* **To do**
Which lines make up the answer? Those from the line with "- Real-time system integration requirements" through the end of the data; reproduce them exactly.

BEGIN

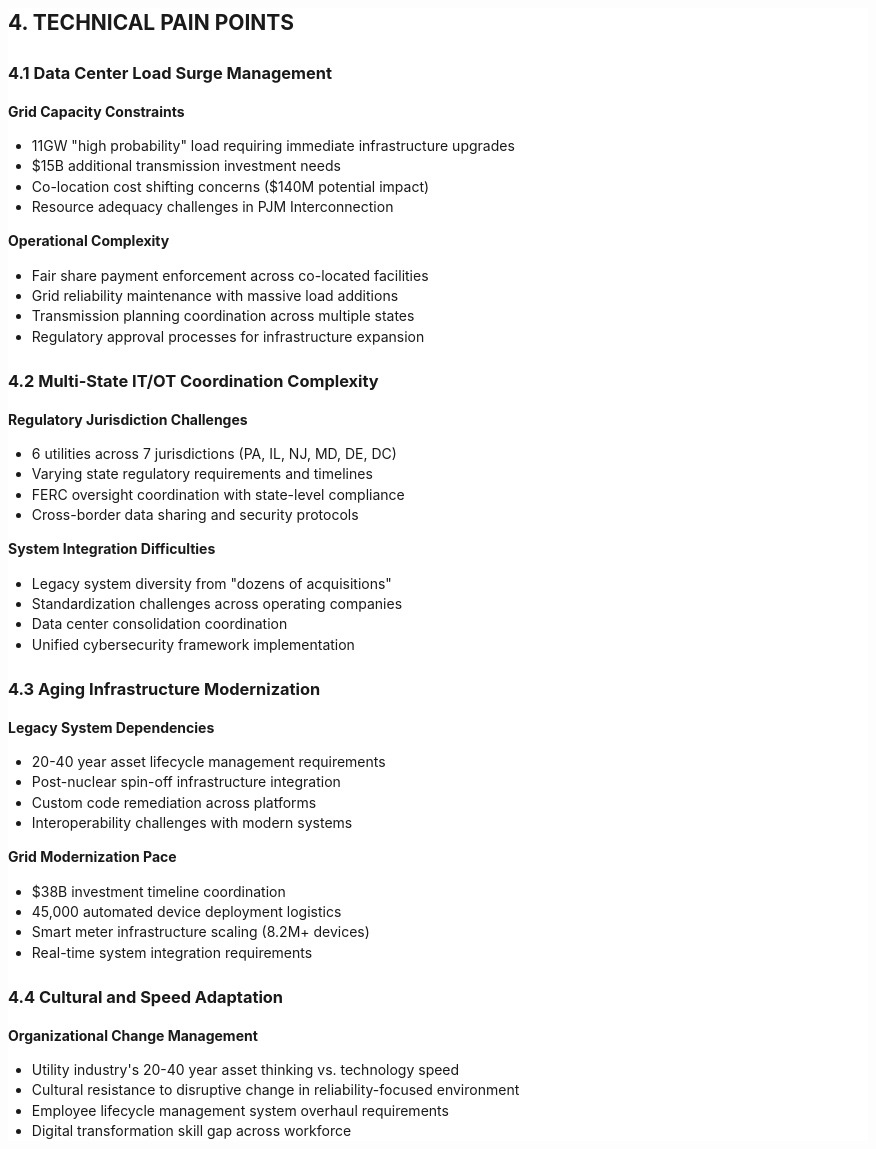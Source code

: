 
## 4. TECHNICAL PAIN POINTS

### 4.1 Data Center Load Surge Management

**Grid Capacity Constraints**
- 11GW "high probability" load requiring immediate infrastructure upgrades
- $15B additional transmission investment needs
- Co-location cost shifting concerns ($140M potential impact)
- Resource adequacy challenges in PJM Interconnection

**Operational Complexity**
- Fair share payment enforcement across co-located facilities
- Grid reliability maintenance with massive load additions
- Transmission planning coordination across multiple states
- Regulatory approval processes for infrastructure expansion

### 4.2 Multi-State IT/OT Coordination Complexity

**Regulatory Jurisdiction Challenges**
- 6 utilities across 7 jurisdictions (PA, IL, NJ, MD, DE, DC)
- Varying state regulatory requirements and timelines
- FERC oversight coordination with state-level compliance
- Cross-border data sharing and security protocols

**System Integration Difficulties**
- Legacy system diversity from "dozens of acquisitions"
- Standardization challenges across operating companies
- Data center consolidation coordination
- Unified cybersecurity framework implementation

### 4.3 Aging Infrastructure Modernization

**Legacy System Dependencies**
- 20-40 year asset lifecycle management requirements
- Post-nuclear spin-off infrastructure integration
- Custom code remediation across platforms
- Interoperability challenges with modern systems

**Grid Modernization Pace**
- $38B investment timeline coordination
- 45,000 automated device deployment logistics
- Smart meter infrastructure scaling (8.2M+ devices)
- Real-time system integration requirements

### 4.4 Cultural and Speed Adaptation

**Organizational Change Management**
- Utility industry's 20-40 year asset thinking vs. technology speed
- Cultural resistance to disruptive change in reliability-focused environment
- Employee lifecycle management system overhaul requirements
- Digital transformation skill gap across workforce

END

* **Result of the exercise**
- Real-time system integration requirements

### 4.4 Cultural and Speed Adaptation

**Organizational Change Management**
- Utility industry's 20-40 year asset thinking vs. technology speed
- Cultural resistance to disruptive change in reliability-focused environment
- Employee lifecycle management system overhaul requirements
- Digital transformation skill gap across workforce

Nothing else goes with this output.